Ohhhh that Mykee looks like a firecracker! I can really see him and Rufus tearing after each other all over the backyard!


----------



## Sissygirl (Aug 8, 2007)

Jan,

Both of the boys are just sweethearts! How precious they are!!!!


----------



## JASHavanese (Apr 24, 2007)

MyKee is a little firecracker. He runs around the house like he owns it. That boy is way too smart and I'd love to find him an obedience or agility home.


----------



## Leeann (Feb 28, 2007)

JASHavanese said:


> MyKee is a little firecracker. He runs around the house like he owns it. That boy is way too smart and I'd love to find him an obedience or agility home.

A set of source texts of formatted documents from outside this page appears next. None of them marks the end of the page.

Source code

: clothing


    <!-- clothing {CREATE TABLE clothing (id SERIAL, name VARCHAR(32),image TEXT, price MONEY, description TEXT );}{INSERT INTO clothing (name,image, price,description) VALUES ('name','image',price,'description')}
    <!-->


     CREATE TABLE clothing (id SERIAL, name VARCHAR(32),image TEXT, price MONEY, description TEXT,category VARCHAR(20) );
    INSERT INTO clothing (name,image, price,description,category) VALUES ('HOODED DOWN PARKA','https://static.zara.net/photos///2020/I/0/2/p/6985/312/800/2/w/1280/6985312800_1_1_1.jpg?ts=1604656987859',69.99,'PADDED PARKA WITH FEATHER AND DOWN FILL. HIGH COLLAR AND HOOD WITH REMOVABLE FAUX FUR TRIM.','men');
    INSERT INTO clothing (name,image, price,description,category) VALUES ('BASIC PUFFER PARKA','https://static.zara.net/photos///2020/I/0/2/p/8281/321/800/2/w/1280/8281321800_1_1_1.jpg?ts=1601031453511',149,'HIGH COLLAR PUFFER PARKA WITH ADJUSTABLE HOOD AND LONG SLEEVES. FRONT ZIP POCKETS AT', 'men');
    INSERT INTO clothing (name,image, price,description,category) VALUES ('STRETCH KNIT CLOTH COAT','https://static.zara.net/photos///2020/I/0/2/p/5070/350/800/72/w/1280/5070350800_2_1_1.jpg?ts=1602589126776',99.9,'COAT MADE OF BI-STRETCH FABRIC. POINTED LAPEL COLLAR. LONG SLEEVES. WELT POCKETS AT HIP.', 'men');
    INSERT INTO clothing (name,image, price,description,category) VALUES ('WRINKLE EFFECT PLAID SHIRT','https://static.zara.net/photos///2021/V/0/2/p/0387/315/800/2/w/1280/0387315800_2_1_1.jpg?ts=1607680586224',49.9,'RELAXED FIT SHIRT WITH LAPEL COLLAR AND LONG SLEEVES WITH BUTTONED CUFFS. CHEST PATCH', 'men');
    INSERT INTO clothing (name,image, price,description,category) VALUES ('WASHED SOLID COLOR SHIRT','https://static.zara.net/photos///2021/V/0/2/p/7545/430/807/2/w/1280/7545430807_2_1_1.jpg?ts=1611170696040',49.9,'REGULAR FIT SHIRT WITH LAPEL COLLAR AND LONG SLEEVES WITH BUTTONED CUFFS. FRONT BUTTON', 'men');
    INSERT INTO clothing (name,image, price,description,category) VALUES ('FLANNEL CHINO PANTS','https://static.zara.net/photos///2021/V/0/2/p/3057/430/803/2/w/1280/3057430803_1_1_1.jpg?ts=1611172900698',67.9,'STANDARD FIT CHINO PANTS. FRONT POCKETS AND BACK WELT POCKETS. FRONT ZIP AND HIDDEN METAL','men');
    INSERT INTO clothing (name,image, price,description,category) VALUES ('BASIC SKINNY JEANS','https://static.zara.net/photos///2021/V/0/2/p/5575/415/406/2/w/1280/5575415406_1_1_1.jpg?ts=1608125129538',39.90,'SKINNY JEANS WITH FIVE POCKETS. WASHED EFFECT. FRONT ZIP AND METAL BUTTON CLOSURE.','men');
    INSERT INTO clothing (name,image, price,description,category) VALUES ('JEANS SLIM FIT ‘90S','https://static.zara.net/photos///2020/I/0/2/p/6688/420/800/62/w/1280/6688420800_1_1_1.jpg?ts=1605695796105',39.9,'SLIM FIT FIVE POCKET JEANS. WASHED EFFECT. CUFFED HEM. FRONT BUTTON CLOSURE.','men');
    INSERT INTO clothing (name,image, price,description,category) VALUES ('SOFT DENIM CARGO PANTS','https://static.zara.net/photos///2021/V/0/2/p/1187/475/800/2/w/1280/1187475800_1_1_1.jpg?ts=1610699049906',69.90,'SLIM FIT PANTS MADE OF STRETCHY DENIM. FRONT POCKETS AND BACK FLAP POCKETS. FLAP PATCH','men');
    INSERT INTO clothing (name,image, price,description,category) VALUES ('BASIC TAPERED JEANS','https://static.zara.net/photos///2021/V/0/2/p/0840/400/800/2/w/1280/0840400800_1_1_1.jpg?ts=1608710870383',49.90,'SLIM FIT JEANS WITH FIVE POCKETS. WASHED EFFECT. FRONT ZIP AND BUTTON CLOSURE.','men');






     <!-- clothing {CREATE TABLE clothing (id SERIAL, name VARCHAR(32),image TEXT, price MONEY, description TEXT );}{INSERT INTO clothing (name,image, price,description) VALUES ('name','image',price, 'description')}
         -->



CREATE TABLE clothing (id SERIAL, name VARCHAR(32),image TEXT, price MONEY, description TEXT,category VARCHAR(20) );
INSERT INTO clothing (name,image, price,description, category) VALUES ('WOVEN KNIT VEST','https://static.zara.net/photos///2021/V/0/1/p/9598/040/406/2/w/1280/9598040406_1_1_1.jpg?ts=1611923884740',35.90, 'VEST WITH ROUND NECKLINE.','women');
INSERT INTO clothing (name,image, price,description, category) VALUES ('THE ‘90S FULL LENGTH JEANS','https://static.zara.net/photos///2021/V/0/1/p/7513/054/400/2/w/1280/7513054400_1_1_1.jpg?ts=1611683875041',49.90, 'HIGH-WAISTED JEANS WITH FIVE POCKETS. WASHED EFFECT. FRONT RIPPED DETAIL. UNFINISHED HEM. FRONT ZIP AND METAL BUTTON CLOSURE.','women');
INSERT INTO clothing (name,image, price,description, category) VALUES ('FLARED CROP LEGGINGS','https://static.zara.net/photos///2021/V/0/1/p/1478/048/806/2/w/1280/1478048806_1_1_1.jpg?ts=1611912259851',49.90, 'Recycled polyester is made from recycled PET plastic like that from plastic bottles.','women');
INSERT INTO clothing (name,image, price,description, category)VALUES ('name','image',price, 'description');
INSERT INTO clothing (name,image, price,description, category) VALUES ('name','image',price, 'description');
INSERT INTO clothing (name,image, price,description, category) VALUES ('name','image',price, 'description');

Agility, did someone say Agility?? You know I want my third one for agility I think Amanda does too. Geeez Jan you are making me what this little boy more & more but I'm not ready :Cry: If I was farther along with Riley & MY training I would snach MyKee up in a heart beat but I want to be fair to #3 and feel completely ready to be able to give the love & training they deserve.


----------



## JASHavanese (Apr 24, 2007)

lbkar said:


> Agility, did someone say Agility?? You know I want my third one for agility I think Amanda does too. Geeez Jan you are making me what this little boy more & more but I'm not ready :Cry: If I was farther along with Riley & MY training I would snach MyKee up in a heart beat but I want to be fair to #3 and feel completely ready to be able to give the love & training they deserve.


You'll know when the time is right Leeann. Then you'll find that perfect agility hav for you


----------



## JASHavanese (Apr 24, 2007)

Olliesmom said:


> Those pix are adorable! Brother sends his licking kisses to them both - and to you too!!!


Aw thanks. Give him a hug and kiss from us. :kiss: :hug: 
You get a :hug: from us for taking such good care of Austin.


----------



## Missy (Nov 6, 2006)

Did you all notice that Mykee has the same expression on his face as the Jack-O-Lantern? soo cute.


----------



## irnfit (Nov 21, 2006)

They are so cute. MyKee was my favorite from the beginning. Wish I could take him.


----------



## Doggie Nut (Oct 20, 2006)

Both are so cute....two sweet little pumpkin eaters!


----------